Data section ▸
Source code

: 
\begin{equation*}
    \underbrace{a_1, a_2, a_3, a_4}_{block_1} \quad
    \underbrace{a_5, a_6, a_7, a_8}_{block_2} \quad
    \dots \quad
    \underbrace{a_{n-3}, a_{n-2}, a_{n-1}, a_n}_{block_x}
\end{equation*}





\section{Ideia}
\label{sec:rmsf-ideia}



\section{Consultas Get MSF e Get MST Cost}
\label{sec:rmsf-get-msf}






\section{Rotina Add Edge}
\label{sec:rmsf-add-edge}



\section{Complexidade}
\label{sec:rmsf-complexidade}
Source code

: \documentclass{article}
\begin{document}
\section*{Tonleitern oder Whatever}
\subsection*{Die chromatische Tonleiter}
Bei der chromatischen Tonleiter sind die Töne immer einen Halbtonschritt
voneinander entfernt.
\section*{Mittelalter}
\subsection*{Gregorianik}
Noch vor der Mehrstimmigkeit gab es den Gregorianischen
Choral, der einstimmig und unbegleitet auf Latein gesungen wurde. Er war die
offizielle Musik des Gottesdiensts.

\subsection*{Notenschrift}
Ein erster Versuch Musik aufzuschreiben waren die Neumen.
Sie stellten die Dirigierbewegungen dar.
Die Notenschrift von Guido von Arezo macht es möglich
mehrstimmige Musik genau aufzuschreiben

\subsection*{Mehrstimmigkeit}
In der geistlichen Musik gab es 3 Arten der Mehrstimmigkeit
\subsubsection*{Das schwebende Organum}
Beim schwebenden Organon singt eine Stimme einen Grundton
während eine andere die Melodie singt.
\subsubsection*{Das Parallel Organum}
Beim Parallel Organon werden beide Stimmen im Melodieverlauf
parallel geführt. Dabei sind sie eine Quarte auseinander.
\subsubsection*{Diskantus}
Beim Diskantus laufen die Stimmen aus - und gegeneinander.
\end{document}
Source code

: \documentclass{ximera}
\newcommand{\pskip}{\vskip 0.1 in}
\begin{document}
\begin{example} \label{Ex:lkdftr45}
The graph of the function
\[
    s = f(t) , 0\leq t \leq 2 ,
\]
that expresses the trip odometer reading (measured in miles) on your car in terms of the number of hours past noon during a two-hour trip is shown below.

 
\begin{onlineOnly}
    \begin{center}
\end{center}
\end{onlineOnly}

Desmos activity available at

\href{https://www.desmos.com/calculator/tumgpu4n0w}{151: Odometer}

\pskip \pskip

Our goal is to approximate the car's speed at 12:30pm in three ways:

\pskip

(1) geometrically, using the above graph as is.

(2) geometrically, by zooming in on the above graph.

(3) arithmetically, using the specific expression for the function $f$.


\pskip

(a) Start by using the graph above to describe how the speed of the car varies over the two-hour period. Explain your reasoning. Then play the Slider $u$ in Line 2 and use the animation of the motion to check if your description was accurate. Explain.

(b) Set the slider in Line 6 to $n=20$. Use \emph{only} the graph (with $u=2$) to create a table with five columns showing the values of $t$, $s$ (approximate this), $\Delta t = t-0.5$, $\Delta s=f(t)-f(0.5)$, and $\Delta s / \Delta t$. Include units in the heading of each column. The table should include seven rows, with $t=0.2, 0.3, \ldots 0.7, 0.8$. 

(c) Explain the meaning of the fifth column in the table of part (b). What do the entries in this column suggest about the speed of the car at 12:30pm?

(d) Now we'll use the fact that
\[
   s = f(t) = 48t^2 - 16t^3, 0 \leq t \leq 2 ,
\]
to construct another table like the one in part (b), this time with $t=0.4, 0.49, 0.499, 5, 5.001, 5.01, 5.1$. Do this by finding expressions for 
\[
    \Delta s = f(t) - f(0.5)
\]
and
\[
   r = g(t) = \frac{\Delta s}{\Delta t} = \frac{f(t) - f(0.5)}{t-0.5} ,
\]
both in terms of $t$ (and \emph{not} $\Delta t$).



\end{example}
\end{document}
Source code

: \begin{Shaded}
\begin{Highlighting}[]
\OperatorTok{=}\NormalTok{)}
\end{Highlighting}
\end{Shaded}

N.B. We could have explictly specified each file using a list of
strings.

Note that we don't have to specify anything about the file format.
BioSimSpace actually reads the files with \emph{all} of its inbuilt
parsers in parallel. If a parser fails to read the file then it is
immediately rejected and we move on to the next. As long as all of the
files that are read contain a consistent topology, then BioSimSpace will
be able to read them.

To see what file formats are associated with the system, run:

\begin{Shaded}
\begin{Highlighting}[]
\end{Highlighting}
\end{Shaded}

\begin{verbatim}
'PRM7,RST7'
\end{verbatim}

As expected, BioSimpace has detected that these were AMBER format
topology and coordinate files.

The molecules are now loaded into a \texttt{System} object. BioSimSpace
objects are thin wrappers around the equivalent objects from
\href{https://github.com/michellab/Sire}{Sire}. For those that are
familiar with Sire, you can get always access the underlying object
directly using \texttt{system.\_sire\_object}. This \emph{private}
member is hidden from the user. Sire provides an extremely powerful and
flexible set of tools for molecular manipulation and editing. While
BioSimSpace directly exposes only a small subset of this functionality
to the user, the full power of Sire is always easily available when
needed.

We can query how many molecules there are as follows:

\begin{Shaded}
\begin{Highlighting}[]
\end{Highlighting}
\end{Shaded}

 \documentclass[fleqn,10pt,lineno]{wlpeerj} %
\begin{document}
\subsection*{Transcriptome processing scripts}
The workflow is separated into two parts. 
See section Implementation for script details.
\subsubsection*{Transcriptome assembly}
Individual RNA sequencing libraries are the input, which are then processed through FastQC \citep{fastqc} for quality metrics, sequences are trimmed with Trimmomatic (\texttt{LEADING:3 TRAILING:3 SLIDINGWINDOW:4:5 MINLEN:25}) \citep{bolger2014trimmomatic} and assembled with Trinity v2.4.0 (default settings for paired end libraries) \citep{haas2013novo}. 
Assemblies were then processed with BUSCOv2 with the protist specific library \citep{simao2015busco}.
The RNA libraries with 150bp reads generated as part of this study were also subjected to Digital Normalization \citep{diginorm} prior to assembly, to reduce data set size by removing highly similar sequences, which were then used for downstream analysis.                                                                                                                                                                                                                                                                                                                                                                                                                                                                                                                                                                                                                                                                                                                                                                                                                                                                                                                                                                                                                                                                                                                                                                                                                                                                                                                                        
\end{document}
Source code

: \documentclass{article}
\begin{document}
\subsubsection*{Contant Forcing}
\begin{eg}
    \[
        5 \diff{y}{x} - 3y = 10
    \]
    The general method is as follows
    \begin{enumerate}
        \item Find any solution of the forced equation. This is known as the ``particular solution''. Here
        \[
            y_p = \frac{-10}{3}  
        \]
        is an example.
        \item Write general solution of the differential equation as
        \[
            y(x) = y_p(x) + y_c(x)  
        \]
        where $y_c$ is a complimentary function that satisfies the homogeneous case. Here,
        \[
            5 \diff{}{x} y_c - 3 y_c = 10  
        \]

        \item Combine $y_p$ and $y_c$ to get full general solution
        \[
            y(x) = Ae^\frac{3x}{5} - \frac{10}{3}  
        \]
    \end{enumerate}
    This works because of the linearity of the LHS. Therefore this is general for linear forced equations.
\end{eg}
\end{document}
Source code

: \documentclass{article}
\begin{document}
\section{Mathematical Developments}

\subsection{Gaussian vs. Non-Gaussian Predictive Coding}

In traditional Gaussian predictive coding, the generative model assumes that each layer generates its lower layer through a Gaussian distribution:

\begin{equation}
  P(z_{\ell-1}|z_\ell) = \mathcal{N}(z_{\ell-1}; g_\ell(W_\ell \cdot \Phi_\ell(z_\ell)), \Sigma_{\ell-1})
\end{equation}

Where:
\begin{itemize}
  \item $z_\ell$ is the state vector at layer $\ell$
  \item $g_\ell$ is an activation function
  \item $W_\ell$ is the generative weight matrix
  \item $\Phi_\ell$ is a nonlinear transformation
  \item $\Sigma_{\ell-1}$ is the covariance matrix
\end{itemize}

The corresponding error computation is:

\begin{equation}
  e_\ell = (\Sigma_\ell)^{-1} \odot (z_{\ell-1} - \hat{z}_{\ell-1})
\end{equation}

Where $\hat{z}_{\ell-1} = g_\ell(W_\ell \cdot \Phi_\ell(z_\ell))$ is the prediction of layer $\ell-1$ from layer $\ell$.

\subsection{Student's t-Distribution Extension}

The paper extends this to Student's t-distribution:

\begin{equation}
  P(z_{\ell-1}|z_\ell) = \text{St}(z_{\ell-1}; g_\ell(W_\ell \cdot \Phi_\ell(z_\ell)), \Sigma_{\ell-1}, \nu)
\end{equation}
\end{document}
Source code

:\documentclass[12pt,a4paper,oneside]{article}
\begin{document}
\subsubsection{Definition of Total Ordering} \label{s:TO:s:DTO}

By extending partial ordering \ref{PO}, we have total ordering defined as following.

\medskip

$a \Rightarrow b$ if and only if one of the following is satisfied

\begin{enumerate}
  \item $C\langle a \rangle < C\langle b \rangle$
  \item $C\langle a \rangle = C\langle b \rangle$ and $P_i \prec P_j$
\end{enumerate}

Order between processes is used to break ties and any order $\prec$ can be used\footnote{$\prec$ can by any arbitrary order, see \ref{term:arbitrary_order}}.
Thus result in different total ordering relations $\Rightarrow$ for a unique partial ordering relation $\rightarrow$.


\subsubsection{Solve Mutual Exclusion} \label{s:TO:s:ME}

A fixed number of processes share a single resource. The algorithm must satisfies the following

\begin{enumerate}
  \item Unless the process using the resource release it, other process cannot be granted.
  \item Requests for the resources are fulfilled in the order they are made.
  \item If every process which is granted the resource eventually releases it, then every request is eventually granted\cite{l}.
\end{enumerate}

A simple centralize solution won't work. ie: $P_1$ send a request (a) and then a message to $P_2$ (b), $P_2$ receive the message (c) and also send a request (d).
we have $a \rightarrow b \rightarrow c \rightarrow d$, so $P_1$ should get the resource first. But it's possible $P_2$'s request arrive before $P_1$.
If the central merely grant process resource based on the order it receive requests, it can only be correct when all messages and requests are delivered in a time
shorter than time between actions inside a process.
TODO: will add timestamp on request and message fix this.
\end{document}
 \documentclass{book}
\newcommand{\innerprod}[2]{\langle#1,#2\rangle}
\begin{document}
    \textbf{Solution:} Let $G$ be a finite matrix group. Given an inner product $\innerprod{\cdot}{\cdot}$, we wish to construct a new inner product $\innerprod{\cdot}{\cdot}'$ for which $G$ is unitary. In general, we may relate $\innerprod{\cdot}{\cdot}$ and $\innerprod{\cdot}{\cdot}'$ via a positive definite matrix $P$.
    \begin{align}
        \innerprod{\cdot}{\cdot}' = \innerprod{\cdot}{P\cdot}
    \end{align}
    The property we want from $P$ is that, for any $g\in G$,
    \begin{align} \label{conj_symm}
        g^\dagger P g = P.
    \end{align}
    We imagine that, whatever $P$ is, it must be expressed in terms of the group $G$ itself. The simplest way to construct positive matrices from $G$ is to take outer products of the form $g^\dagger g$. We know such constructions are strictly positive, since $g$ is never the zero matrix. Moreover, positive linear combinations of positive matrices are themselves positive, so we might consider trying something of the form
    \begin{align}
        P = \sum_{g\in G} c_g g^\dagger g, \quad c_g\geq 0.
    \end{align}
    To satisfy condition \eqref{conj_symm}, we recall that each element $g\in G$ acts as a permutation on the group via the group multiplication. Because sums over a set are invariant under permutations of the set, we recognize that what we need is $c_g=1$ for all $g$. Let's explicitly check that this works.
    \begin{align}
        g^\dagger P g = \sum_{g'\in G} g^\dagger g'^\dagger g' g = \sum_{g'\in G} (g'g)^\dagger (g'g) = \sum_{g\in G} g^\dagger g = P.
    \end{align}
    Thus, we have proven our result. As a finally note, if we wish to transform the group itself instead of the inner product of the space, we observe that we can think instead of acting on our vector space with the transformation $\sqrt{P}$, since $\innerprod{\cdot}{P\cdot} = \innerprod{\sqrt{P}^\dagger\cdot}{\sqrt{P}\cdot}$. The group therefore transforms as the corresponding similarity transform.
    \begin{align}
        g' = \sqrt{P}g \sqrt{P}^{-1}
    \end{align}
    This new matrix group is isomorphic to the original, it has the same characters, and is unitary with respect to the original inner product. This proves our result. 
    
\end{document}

Description of the task ▸ Where a line of the data contains "partial", copy that line.

Worked solution ▸
By extending partial ordering \ref{PO}, we have total ordering defined as following.
Thus result in different total ordering relations $\Rightarrow$ for a unique partial ordering relation $\rightarrow$.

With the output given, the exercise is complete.